REQUIRED WORK:
When scanning the data, count every line with "selector" in it, and report only the resulting number.

LISTED ENTRIES:
====
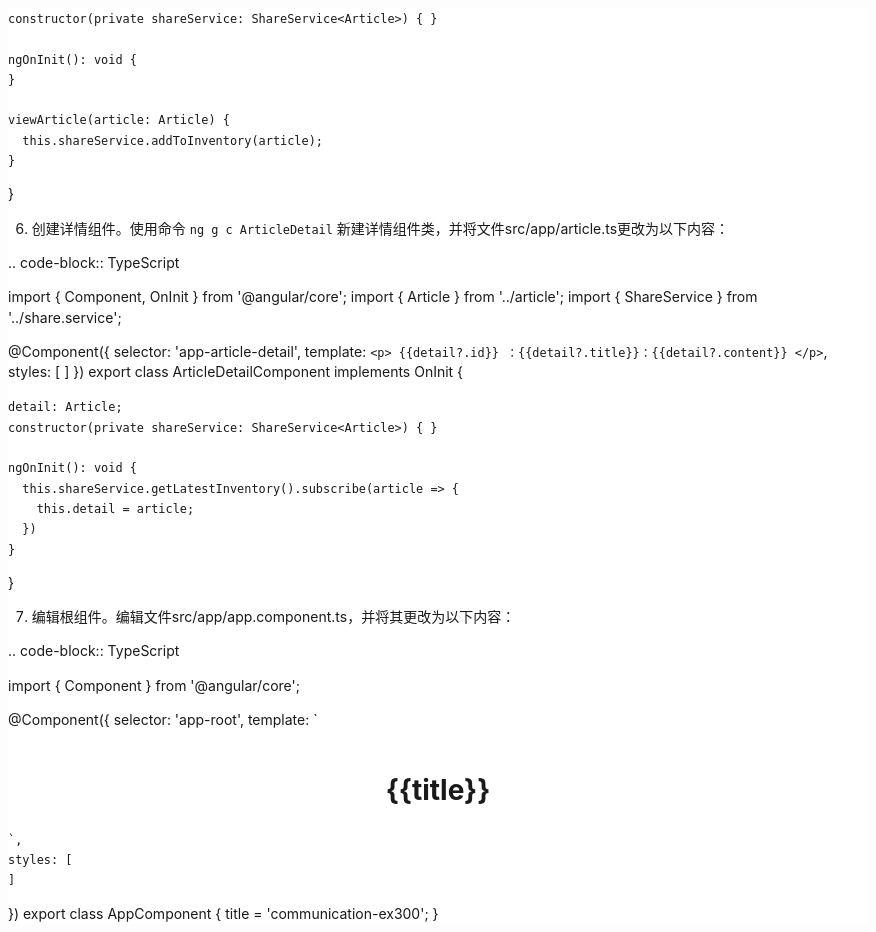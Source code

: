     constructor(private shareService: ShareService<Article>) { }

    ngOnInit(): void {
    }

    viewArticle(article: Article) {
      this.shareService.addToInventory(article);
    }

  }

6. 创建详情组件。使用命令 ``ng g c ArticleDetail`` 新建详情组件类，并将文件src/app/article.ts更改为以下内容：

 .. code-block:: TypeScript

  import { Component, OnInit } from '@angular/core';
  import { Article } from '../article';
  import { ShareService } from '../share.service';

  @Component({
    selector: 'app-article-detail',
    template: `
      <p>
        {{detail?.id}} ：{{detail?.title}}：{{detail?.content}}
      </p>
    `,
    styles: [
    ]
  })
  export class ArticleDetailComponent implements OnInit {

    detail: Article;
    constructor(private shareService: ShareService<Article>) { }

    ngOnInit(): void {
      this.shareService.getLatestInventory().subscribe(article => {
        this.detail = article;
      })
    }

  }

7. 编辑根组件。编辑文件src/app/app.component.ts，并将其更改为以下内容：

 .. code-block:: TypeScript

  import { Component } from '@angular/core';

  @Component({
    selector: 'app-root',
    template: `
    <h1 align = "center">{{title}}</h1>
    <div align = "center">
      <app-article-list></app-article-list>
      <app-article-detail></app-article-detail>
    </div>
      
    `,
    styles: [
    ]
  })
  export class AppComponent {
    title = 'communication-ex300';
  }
====
TASK OUTPUT:
2